Arthur Bernard Clifford
Arthur Bernard Clifford, born 13 July 1894, son of Walter Clifford. Educated at Barnsley Grammar School and later studied at the Technical College in North Staffordshire.
By 1912, at the age of 18, he was appointed Assistant Instructor to his father in North Staffordshire and had become an expert in the use of Proto breathing apparatus.
In 1914 Arthur was engaged by the Anglo America Oil Company and travelled to Potrero Del Llano in Mexico, where he applied his expertise in breathing apparatus at a huge oil well fire.
He returned to the UK in 1915 and promptly received a telegram, thought to be from either Sir Robert H Davies of Siebe Gorman or Professor John Cadman, suggesting that his talents would be of use at the Western Front in Ypres.
The Great War had, by this time, stalled into a stalemate position on the Western Front and both allied and German armies had adopted the age old tactic of tunnelling under the enemy lines to plant high explosive charges. Whilst mildly successful this constant process of blowing mines, and being countermined by the enemy, resulted in many casualties from the combustion gases produced in the explosions. It was recognised that modern breathing apparatus, in trained hands, could effect many rescues of the sapper miners so a call was made to find a source of such apparatus and personnel. (for more detail, see also Mines Rescue and the Great War)

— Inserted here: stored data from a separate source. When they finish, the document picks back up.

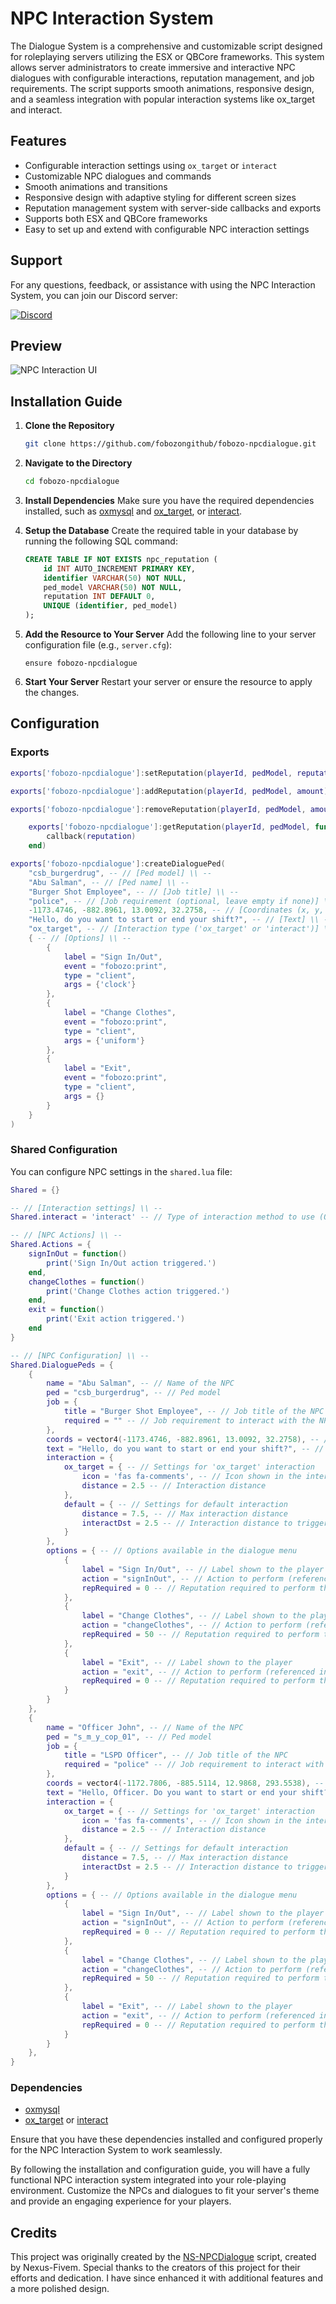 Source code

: 
# NPC Interaction System

The Dialogue System is a comprehensive and customizable script designed for roleplaying servers utilizing the ESX or QBCore frameworks. This system allows server administrators to create immersive and interactive NPC dialogues with configurable interactions, reputation management, and job requirements. The script supports smooth animations, responsive design, and a seamless integration with popular interaction systems like ox_target and interact.

## Features
- Configurable interaction settings using `ox_target` or `interact`
- Customizable NPC dialogues and commands
- Smooth animations and transitions
- Responsive design with adaptive styling for different screen sizes
- Reputation management system with server-side callbacks and exports
- Supports both ESX and QBCore frameworks
- Easy to set up and extend with configurable NPC interaction settings

## Support

For any questions, feedback, or assistance with using the NPC Interaction System, you can join our Discord server:

[![Discord](https://img.shields.io/discord/1131142366204530769?color=7289da&label=Discord&logo=discord&logoColor=white)](https://discord.gg/9wsVqqgCVz)

## Preview
![NPC Interaction UI](https://media.discordapp.net/attachments/1239968782890434684/1240263972389785620/image.png?ex=6645ed56&is=66449bd6&hm=a6651fd47552bd14899c9640f743b16e5602fc45157785f84fcaebd670182af7&=&format=webp&quality=lossless&width=1387&height=662)

## Installation Guide

1. **Clone the Repository**
    ```sh
    git clone https://github.com/fobozongithub/fobozo-npcdialogue.git
    ```

2. **Navigate to the Directory**
    ```sh
    cd fobozo-npcdialogue
    ```

3. **Install Dependencies**
    Make sure you have the required dependencies installed, such as [oxmysql](https://github.com/overextended/oxmysql) and [ox_target](https://github.com/overextended/ox_target), or [interact](https://github.com/darktrovx/interact).

4. **Setup the Database**
    Create the required table in your database by running the following SQL command:
    ```sql
    CREATE TABLE IF NOT EXISTS npc_reputation (
        id INT AUTO_INCREMENT PRIMARY KEY,
        identifier VARCHAR(50) NOT NULL,
        ped_model VARCHAR(50) NOT NULL,
        reputation INT DEFAULT 0,
        UNIQUE (identifier, ped_model)
    );
    ```

5. **Add the Resource to Your Server**
    Add the following line to your server configuration file (e.g., `server.cfg`):
    ```plaintext
    ensure fobozo-npcdialogue
    ```

6. **Start Your Server**
    Restart your server or ensure the resource to apply the changes.


## Configuration

### Exports

```lua
exports['fobozo-npcdialogue']:setReputation(playerId, pedModel, reputation)
```

```lua
exports['fobozo-npcdialogue']:addReputation(playerId, pedModel, amount)
```

```lua
exports['fobozo-npcdialogue']:removeReputation(playerId, pedModel, amount)
```

```lua
    exports['fobozo-npcdialogue']:getReputation(playerId, pedModel, function(reputation)
        callback(reputation)
    end)
```

```lua
exports['fobozo-npcdialogue']:createDialoguePed(
    "csb_burgerdrug", -- // [Ped model] \\ --
    "Abu Salman", -- // [Ped name] \\ --
    "Burger Shot Employee", -- // [Job title] \\ --
    "police", -- // [Job requirement (optional, leave empty if none)] \\ --
    -1173.4746, -882.8961, 13.0092, 32.2758, -- // [Coordinates (x, y, z, w)] \\ --
    "Hello, do you want to start or end your shift?", -- // [Text] \\ --
    "ox_target", -- // [Interaction type ('ox_target' or 'interact')] \\ --
    { -- // [Options] \\ --
        {
            label = "Sign In/Out",
            event = "fobozo:print", 
            type = "client", 
            args = {'clock'} 
        },
        {
            label = "Change Clothes",
            event = "fobozo:print", 
            type = "client", 
            args = {'uniform'} 
        },
        {
            label = "Exit",
            event = "fobozo:print", 
            type = "client", 
            args = {} 
        }
    }
)
```

### Shared Configuration
You can configure NPC settings in the `shared.lua` file:

```lua
Shared = {}

-- // [Interaction settings] \\ --
Shared.interact = 'interact' -- // Type of interaction method to use (Options: 'ox_target' or 'interact')

-- // [NPC Actions] \\ --
Shared.Actions = {
    signInOut = function()
        print('Sign In/Out action triggered.')
    end,
    changeClothes = function()
        print('Change Clothes action triggered.')
    end,
    exit = function()
        print('Exit action triggered.')
    end
}

-- // [NPC Configuration] \\ --
Shared.DialoguePeds = {
    {
        name = "Abu Salman", -- // Name of the NPC
        ped = "csb_burgerdrug", -- // Ped model
        job = {
            title = "Burger Shot Employee", -- // Job title of the NPC
            required = "" -- // Job requirement to interact with the NPC (empty means no requirement)
        },
        coords = vector4(-1173.4746, -882.8961, 13.0092, 32.2758), -- // Coordinates of the NPC
        text = "Hello, do you want to start or end your shift?", -- // Dialogue text shown to the player
        interaction = {
            ox_target = { -- // Settings for 'ox_target' interaction
                icon = 'fas fa-comments', -- // Icon shown in the interaction menu
                distance = 2.5 -- // Interaction distance
            },
            default = { -- // Settings for default interaction
                distance = 7.5, -- // Max interaction distance
                interactDst = 2.5 -- // Interaction distance to trigger action
            }
        },
        options = { -- // Options available in the dialogue menu
            {
                label = "Sign In/Out", -- // Label shown to the player
                action = "signInOut", -- // Action to perform (referenced in Shared.Actions)
                repRequired = 0 -- // Reputation required to perform the action
            },
            {
                label = "Change Clothes", -- // Label shown to the player
                action = "changeClothes", -- // Action to perform (referenced in Shared.Actions)
                repRequired = 50 -- // Reputation required to perform the action
            },
            {
                label = "Exit", -- // Label shown to the player
                action = "exit", -- // Action to perform (referenced in Shared.Actions)
                repRequired = 0 -- // Reputation required to perform the action
            }
        }
    },
    {
        name = "Officer John", -- // Name of the NPC
        ped = "s_m_y_cop_01", -- // Ped model
        job = {
            title = "LSPD Officer", -- // Job title of the NPC
            required = "police" -- // Job requirement to interact with the NPC
        },
        coords = vector4(-1172.7806, -885.5114, 12.9868, 293.5538), -- // Coordinates of the NPC
        text = "Hello, Officer. Do you want to start or end your shift?", -- // Dialogue text shown to the player
        interaction = {
            ox_target = { -- // Settings for 'ox_target' interaction
                icon = 'fas fa-comments', -- // Icon shown in the interaction menu
                distance = 2.5 -- // Interaction distance
            },
            default = { -- // Settings for default interaction
                distance = 7.5, -- // Max interaction distance
                interactDst = 2.5 -- // Interaction distance to trigger action
            }
        },
        options = { -- // Options available in the dialogue menu
            {
                label = "Sign In/Out", -- // Label shown to the player
                action = "signInOut", -- // Action to perform (referenced in Shared.Actions)
                repRequired = 0 -- // Reputation required to perform the action
            },
            {
                label = "Change Clothes", -- // Label shown to the player
                action = "changeClothes", -- // Action to perform (referenced in Shared.Actions)
                repRequired = 50 -- // Reputation required to perform the action
            },
            {
                label = "Exit", -- // Label shown to the player
                action = "exit", -- // Action to perform (referenced in Shared.Actions)
                repRequired = 0 -- // Reputation required to perform the action
            }
        }
    },
}
```

### Dependencies
- [oxmysql](https://github.com/overextended/oxmysql)
- [ox_target](https://github.com/overextended/ox_target) or [interact](https://github.com/darktrovx/interact)

Ensure that you have these dependencies installed and configured properly for the NPC Interaction System to work seamlessly.

By following the installation and configuration guide, you will have a fully functional NPC interaction system integrated into your role-playing environment. Customize the NPCs and dialogues to fit your server's theme and provide an engaging experience for your players.

## Credits
This project was originally created by the [NS-NPCDialogue](https://github.com/Nexus-Fivem/ns-npcdialogue?tab=MIT-1-ov-file) script, created by Nexus-Fivem. Special thanks to the creators of this project for their efforts and dedication. I have since enhanced it with additional features and a more polished design.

Within a few days of receiving the telegram Arthur, with the rank of Lance Corporal in the Royal Engineers, accompanied Corporal Ellison to France . He assisted in the establishment of the 1st Army Mines Rescue School at Strazeene and later in Armentieres. His task was to train sappers and miners to use the Proto breathing apparatus in the tunnelling operations which occurred between 1915 and 1918. He was awarded the Meritorious Service Medal for "Services to the Army in the Field" and became a Sergeant with the Royal Engineers.
In 1918, when most of the tunnelling and mining operations had ceased, he was sent for by the Home Office to return and assist with, and later take control of, the recovery of the Minnie Pit (Podmore Hall) which had suffered an explosion on January 18th resulting in the loss of 155 men. Recovery of the pit took some 19 months and ranks as one of the longest operations of it's type in the world.
Arthur, known to his friends and colleagues as 'AB', moved on to train Rescue Teams in the Forest of Dean where he became one of the countries leading Instructors in Mines Rescue. In 1922 he compiled a book called The Rescue Man's Manual, this being probably the first printed reference manual for the mines rescue industry. This book covered the subject of how we breath, use of breathing apparatus and the gases found in mines before and after disasters, together with the Do's and Don'ts of mines rescue.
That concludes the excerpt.